• _Given information_
────────────────

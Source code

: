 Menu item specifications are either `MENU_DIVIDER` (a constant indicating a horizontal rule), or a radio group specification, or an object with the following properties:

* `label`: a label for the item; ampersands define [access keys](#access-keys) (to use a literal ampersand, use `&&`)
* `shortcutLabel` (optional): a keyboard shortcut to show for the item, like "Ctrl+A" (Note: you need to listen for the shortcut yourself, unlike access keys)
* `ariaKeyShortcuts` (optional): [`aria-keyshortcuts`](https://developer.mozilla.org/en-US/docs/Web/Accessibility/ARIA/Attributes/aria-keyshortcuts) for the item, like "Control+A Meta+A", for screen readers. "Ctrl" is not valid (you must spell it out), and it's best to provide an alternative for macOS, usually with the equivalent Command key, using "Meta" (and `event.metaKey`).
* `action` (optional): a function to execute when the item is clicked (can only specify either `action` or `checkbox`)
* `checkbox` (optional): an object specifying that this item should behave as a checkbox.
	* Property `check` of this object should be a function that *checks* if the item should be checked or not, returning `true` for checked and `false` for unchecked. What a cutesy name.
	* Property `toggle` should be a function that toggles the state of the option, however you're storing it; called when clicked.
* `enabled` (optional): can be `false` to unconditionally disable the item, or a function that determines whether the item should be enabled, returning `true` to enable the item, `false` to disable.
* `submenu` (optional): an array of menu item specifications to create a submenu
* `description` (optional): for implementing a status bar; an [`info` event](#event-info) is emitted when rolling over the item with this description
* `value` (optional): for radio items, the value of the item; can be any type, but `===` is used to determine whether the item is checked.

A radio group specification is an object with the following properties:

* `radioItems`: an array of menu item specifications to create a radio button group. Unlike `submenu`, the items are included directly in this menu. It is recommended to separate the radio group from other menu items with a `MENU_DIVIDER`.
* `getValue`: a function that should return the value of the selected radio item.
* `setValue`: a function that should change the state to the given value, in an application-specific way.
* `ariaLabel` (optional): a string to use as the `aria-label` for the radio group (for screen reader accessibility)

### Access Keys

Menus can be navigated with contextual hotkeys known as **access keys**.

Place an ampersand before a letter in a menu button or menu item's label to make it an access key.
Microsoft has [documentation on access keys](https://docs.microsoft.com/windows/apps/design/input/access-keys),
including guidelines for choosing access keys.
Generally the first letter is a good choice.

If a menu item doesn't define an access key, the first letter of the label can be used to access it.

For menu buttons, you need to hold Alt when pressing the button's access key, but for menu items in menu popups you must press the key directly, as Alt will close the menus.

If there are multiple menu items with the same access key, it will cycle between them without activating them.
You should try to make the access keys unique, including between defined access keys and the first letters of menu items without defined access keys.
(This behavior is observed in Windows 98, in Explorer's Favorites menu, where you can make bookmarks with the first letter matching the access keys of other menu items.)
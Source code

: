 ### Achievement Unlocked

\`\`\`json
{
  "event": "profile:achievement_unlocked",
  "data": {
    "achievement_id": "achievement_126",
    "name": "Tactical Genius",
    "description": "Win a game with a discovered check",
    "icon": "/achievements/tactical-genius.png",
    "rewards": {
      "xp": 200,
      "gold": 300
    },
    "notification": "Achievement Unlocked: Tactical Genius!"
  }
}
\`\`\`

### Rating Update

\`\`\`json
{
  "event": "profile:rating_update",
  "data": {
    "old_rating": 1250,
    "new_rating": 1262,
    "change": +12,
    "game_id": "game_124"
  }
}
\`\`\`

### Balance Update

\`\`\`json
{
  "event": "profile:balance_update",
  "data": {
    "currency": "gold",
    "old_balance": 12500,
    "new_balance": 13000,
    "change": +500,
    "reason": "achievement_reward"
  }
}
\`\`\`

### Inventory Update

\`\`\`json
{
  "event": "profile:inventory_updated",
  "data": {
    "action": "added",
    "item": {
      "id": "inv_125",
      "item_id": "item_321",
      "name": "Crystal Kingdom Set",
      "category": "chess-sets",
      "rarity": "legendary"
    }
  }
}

────────────────

• _Task brief_
Set down the listing above exactly, line for line.

• _Result_
Source code

: Menu item specifications are either `MENU_DIVIDER` (a constant indicating a horizontal rule), or a radio group specification, or an object with the following properties:

* `label`: a label for the item; ampersands define [access keys](#access-keys) (to use a literal ampersand, use `&&`)
* `shortcutLabel` (optional): a keyboard shortcut to show for the item, like "Ctrl+A" (Note: you need to listen for the shortcut yourself, unlike access keys)
* `ariaKeyShortcuts` (optional): [`aria-keyshortcuts`](https://developer.mozilla.org/en-US/docs/Web/Accessibility/ARIA/Attributes/aria-keyshortcuts) for the item, like "Control+A Meta+A", for screen readers. "Ctrl" is not valid (you must spell it out), and it's best to provide an alternative for macOS, usually with the equivalent Command key, using "Meta" (and `event.metaKey`).
* `action` (optional): a function to execute when the item is clicked (can only specify either `action` or `checkbox`)
* `checkbox` (optional): an object specifying that this item should behave as a checkbox.
	* Property `check` of this object should be a function that *checks* if the item should be checked or not, returning `true` for checked and `false` for unchecked. What a cutesy name.
	* Property `toggle` should be a function that toggles the state of the option, however you're storing it; called when clicked.
* `enabled` (optional): can be `false` to unconditionally disable the item, or a function that determines whether the item should be enabled, returning `true` to enable the item, `false` to disable.
* `submenu` (optional): an array of menu item specifications to create a submenu
* `description` (optional): for implementing a status bar; an [`info` event](#event-info) is emitted when rolling over the item with this description
* `value` (optional): for radio items, the value of the item; can be any type, but `===` is used to determine whether the item is checked.

A radio group specification is an object with the following properties:

* `radioItems`: an array of menu item specifications to create a radio button group. Unlike `submenu`, the items are included directly in this menu. It is recommended to separate the radio group from other menu items with a `MENU_DIVIDER`.
* `getValue`: a function that should return the value of the selected radio item.
* `setValue`: a function that should change the state to the given value, in an application-specific way.
* `ariaLabel` (optional): a string to use as the `aria-label` for the radio group (for screen reader accessibility)

### Access Keys

Menus can be navigated with contextual hotkeys known as **access keys**.

Place an ampersand before a letter in a menu button or menu item's label to make it an access key.
Microsoft has [documentation on access keys](https://docs.microsoft.com/windows/apps/design/input/access-keys),
including guidelines for choosing access keys.
Generally the first letter is a good choice.

If a menu item doesn't define an access key, the first letter of the label can be used to access it.

For menu buttons, you need to hold Alt when pressing the button's access key, but for menu items in menu popups you must press the key directly, as Alt will close the menus.

If there are multiple menu items with the same access key, it will cycle between them without activating them.
You should try to make the access keys unique, including between defined access keys and the first letters of menu items without defined access keys.
(This behavior is observed in Windows 98, in Explorer's Favorites menu, where you can make bookmarks with the first letter matching the access keys of other menu items.)
Source code

: ### Achievement Unlocked

\`\`\`json
{
  "event": "profile:achievement_unlocked",
  "data": {
    "achievement_id": "achievement_126",
    "name": "Tactical Genius",
    "description": "Win a game with a discovered check",
    "icon": "/achievements/tactical-genius.png",
    "rewards": {
      "xp": 200,
      "gold": 300
    },
    "notification": "Achievement Unlocked: Tactical Genius!"
  }
}
\`\`\`

### Rating Update

\`\`\`json
{
  "event": "profile:rating_update",
  "data": {
    "old_rating": 1250,
    "new_rating": 1262,
    "change": +12,
    "game_id": "game_124"
  }
}
\`\`\`

### Balance Update

\`\`\`json
{
  "event": "profile:balance_update",
  "data": {
    "currency": "gold",
    "old_balance": 12500,
    "new_balance": 13000,
    "change": +500,
    "reason": "achievement_reward"
  }
}
\`\`\`

### Inventory Update

\`\`\`json
{
  "event": "profile:inventory_updated",
  "data": {
    "action": "added",
    "item": {
      "id": "inv_125",
      "item_id": "item_321",
      "name": "Crystal Kingdom Set",
      "category": "chess-sets",
      "rarity": "legendary"
    }
  }
}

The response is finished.